And Then There Are Books I Love…

I've been feeling shame-faced about trying to take down Strawberry Shortcake. I mean, she too is loved. Who am I to mock what kids go for? And we are all, in some way, God's poor flawed children, right? Even the person who wrote Meet Blueberry Muffin. I suppose on some level I subscribe to The Believer's tenet (poorly paraphrased): snarkiness gets you nowhere (though I do enjoy reading some scathing reviews, but it's probably not my best self that enjoys it).

And it is in that spirit that I thought for a while about what I love, what I feel is the other side of the Strawberry Shortcake coin, and it's this:


This was not a book of my childhood, I somehow missed it entirely, and when Diana was about 3, and was already blazingly and wonderfully, um, individual, a friend gave her this excellent book, along with a very nice plastic cow and baby bull, saying, "It's since she's a Ferdinand." And I had no idea what she meant.

Then I read it, and know what you probably all know: that this is a story of a bull who didn't act the way bulls are expected to act. He wants to sit, just quietly, and smell the flowers, while the other bulls jump and fight. And yes, there is a harrowing scene where he sits on a bee (we had to just skip that page for a good many years). And yes, you might have to talk a bit about bullfighting, which is dicey even among adults. But the drawings are so beautiful, and the language is so excellent, and to read it aloud is … it's just wonderful. It's a pure pleasure.

10 thoughts on “And Then There Are Books I Love…

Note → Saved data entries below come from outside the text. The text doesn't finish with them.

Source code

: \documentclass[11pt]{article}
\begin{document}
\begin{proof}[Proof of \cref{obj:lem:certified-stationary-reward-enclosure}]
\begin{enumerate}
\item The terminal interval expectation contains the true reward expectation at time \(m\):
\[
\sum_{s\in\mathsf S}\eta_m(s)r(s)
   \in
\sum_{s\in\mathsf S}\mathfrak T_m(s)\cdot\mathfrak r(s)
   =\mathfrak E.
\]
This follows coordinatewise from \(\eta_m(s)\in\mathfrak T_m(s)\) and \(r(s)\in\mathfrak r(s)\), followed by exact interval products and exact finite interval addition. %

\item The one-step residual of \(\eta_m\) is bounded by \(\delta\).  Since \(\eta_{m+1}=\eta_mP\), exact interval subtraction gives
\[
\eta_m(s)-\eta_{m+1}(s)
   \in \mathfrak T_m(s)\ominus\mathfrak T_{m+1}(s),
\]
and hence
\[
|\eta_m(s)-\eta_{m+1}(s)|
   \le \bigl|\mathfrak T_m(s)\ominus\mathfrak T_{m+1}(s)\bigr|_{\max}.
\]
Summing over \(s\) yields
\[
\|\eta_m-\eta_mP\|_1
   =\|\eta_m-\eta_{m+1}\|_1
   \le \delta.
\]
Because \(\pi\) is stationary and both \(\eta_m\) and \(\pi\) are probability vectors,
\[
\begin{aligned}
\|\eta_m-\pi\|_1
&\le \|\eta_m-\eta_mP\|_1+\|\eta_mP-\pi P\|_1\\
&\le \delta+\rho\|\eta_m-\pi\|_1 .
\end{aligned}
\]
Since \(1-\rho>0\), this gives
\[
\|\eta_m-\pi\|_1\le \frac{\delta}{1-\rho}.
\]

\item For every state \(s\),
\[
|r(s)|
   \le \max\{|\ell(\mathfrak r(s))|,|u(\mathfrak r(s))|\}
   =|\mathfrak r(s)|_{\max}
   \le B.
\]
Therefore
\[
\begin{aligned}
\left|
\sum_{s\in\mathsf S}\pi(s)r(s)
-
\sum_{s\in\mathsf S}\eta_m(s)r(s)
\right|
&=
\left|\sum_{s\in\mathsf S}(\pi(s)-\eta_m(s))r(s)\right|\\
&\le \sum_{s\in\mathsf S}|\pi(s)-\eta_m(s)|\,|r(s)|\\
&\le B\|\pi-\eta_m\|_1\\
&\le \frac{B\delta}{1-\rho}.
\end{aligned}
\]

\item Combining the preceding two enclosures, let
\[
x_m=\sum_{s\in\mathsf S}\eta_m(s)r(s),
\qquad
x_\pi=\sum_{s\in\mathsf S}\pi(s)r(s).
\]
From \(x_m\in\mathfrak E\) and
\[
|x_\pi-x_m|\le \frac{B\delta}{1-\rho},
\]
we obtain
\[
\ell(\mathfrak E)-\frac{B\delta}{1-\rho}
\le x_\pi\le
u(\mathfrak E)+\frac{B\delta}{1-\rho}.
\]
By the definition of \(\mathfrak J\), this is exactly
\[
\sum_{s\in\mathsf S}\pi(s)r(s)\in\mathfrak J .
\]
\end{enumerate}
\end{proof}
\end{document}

  1. Ferdinand is one of the loveliest books in my memory. My mother had a copy in Latin, and I had her childhood copy. When my daughter was born, my aunt gave her a brand new copy. She and my son have loved it so that it looks as old as the one I inherited. Ah, Ferdinand.

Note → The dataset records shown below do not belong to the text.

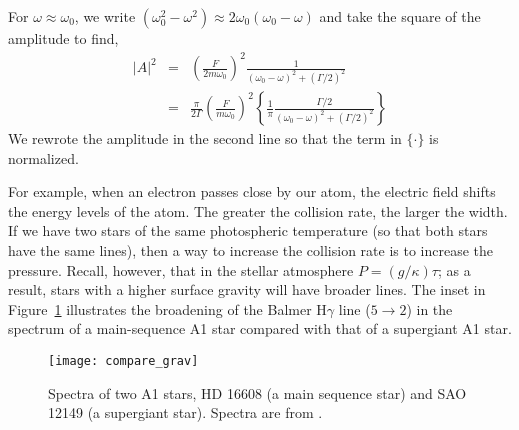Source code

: \begin{sidebar}
For $\omega \approx \omega_0$, we write $(\omega_0^2-\omega^2)\approx 2\omega_0(\omega_0-\omega)$ and take the square of the amplitude to find,
\begin{eqnarray}
    \left|A\right|^2 &=& \left(\frac{F}{2m\omega_0}\right)^2
        \frac{1}{(\omega_0-\omega)^2 + (\Gamma/2)^2}\nonumber\\
    &=& \frac{\pi}{2\Gamma}\left(\frac{F}{m\omega_0}\right)^2
        \left\{\frac{1}{\pi}\frac{\Gamma/2}{(\omega_0-\omega)^2 + (\Gamma/2)^2}\right\}
\end{eqnarray}
We rewrote the amplitude in the second line so that the term in $\{\cdot\}$ is normalized. 
\end{sidebar} 

 For example, when an electron passes close by our atom, the electric field shifts the energy levels of the atom.  The greater the collision rate, the larger the width.
If we have two stars of the same photospheric temperature (so that both stars have the same lines), then a way to increase the collision rate is to increase the pressure. Recall, however, that in the stellar atmosphere $P = (g/\kappa)\tau$; as a result, stars with a higher surface gravity will have broader lines. The inset in Figure~\ref{f.compare_grav} illustrates the broadening of the Balmer H$\gamma$ line ($5\to 2$) in the spectrum of a main-sequence A1 star compared with that of a supergiant A1 star.

\begin{figure}[hp]
    \texttt{[image: compare\_grav]}
    \caption[Spectra of two A1 stars]{\label{f.compare_grav}
    Spectra of two A1 stars, HD 16608 (a main sequence star) and SAO 12149 (a supergiant star).  Spectra are from \citet{Jacoby1984A-library-of-st}.
    }
\end{figure}

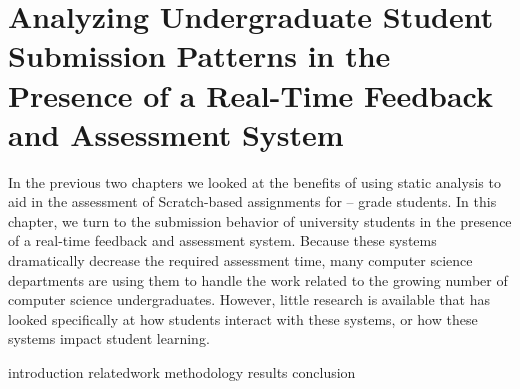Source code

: \chapter{Analyzing Undergraduate Student Submission Patterns in the Presence of
  a Real-Time Feedback and Assessment System}
\label{chap:feedback}

\def\currentprefix{feedback}

In the previous two chapters we looked at the benefits of using static analysis
to aid in the assessment of Scratch-based assignments for --
grade students. In this chapter, we turn to the submission behavior of
university students in the presence of a real-time feedback and assessment
system. Because these systems dramatically decrease the required assessment
time, many computer science departments are using them to handle the work
related to the growing number of computer science undergraduates. However,
little research is available that has looked specifically at how students
interact with these systems, or how these systems impact student learning.

\iffull
{introduction}
{relatedwork}
{methodology}
{results}
{conclusion}
\fi
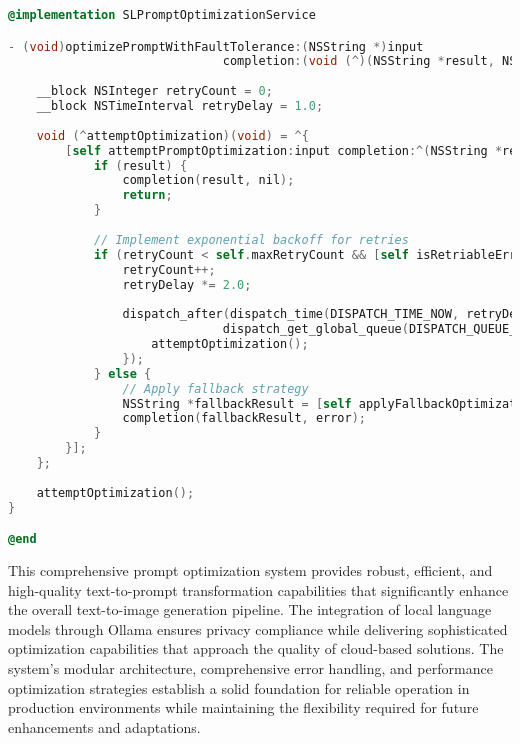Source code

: \begin{lstlisting}[language=C,basicstyle=\footnotesize\ttfamily,frame=single,breaklines=true,columns=flexible,caption={Fault Tolerance Implementation},label={lst:fault_tolerance}]
@implementation SLPromptOptimizationService

- (void)optimizePromptWithFaultTolerance:(NSString *)input 
                              completion:(void (^)(NSString *result, NSError *error))completion {
    
    __block NSInteger retryCount = 0;
    __block NSTimeInterval retryDelay = 1.0;
    
    void (^attemptOptimization)(void) = ^{
        [self attemptPromptOptimization:input completion:^(NSString *result, NSError *error) {
            if (result) {
                completion(result, nil);
                return;
            }
            
            // Implement exponential backoff for retries
            if (retryCount < self.maxRetryCount && [self isRetriableError:error]) {
                retryCount++;
                retryDelay *= 2.0;
                
                dispatch_after(dispatch_time(DISPATCH_TIME_NOW, retryDelay * NSEC_PER_SEC), 
                              dispatch_get_global_queue(DISPATCH_QUEUE_PRIORITY_DEFAULT, 0), ^{
                    attemptOptimization();
                });
            } else {
                // Apply fallback strategy
                NSString *fallbackResult = [self applyFallbackOptimization:input];
                completion(fallbackResult, error);
            }
        }];
    };
    
    attemptOptimization();
}

@end
\end{lstlisting}

This comprehensive prompt optimization system provides robust, efficient, and high-quality text-to-prompt transformation capabilities that significantly enhance the overall text-to-image generation pipeline. The integration of local language models through Ollama ensures privacy compliance while delivering sophisticated optimization capabilities that approach the quality of cloud-based solutions. The system's modular architecture, comprehensive error handling, and performance optimization strategies establish a solid foundation for reliable operation in production environments while maintaining the flexibility required for future enhancements and adaptations.

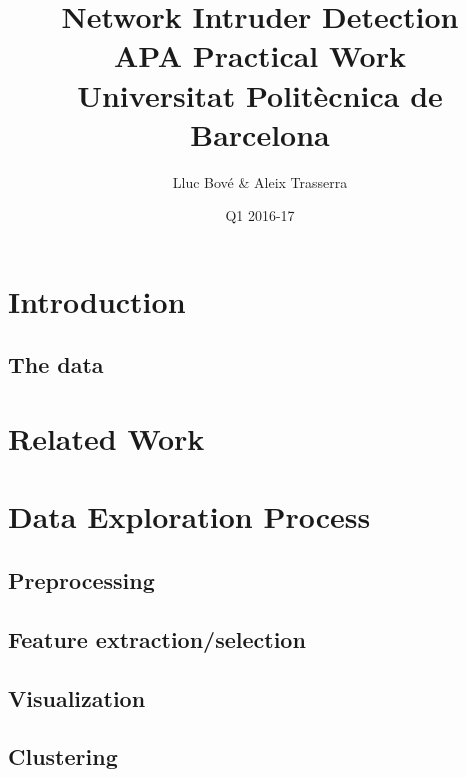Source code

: \documentclass[a4paper]{article} %
\title{Network Intruder Detection \\
\large APA Practical Work \\
Universitat Politècnica de Barcelona} %
\author{Lluc Bové \& Aleix Trasserra} %
\date{Q1 2016-17}
\begin{document}
\maketitle %



\section{Introduction}
\subsection{The data}

\section{Related Work}


\section{Data Exploration Process}
\subsection{Preprocessing}
\subsection{Feature extraction/selection}
\subsection{Visualization}
\subsection{Clustering}







\end{document}
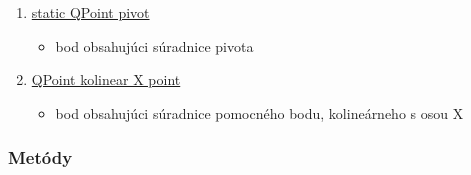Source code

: \documentclass[12pt]{article}
\begin{document}
\begin{enumerate}
\item[] \underline{static QPoint pivot} 
\begin{itemize}
\item bod obsahujúci súradnice pivota
\end{itemize}
\item[] \underline{QPoint kolinear X point} 
\begin{itemize}
\item bod obsahujúci súradnice pomocného bodu, kolineárneho s osou X
\end{itemize}
\end{enumerate}

\subsubsection{Metódy}
\end{document}
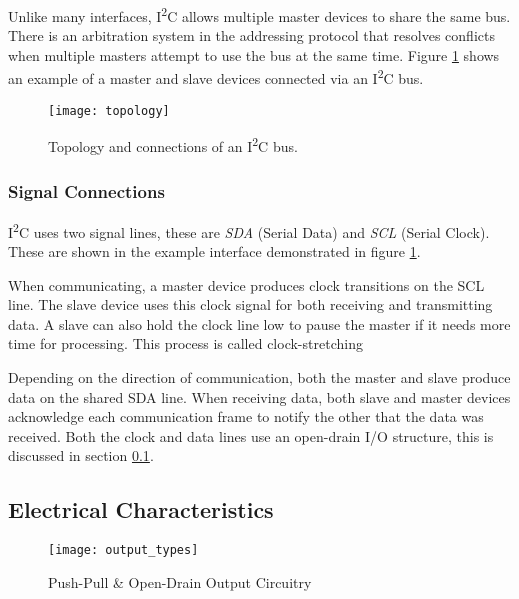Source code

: \documentclass[11pt,fleqn]{book} %
\begin{document}
           Unlike many interfaces, I\textsuperscript{2}C allows multiple master devices to share the same bus. There is an arbitration system in the addressing protocol that resolves conflicts when multiple masters attempt to use the bus at the same time. Figure \ref{topology} shows an example of a master and slave devices connected via an I\textsuperscript{2}C bus. 

            \begin{figure}[]
                \centering\texttt{[image: topology]}
                \caption{Topology and connections of an I\textsuperscript{2}C bus.}
                \label{topology}
            \end{figure}
            
        \subsubsection{Signal Connections}
            I\textsuperscript{2}C uses two signal lines, these are \textit{SDA} (Serial Data) and \textit{SCL} (Serial Clock). These are shown in the example interface demonstrated in figure \ref{topology}. 
            
            When communicating, a master device produces clock transitions on the SCL line. The slave device uses this clock signal for both receiving and transmitting data. A slave can also hold the clock line low to pause the master if it needs more time for processing. This process is called clock-stretching
            
            Depending on the direction of communication, both the master and slave produce data on the shared SDA line. When receiving data, both slave and master devices acknowledge each communication frame to notify the other that the data was received.  Both the clock and data lines use an open-drain I/O structure, this is discussed in section \ref{electrical}. 
            
    \subsection{Electrical Characteristics} \label{electrical}
        \begin{figure}[]
            \centering\texttt{[image: output\_types]}
            \caption{Push-Pull \& Open-Drain Output Circuitry}
            \label{output_circuit}
        \end{figure}
        
\end{document}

  2. I don’t think you should feel bad about dissing Strawberry Shortcake. I dissed The Berenstain Bears on my blog recently for some similar reasons (
    People who care about children’s books and care that they respect children *should* bemoan poorly written books with dubious moral messages, in part because some people out there seem to think that Ferdinand and Strawberry Shortcake are pretty much the same intellectual level simply because they’re both written for children. Ferdinand is to Strawberry Shortcake what War and Peace is to a Danielle Steele novel.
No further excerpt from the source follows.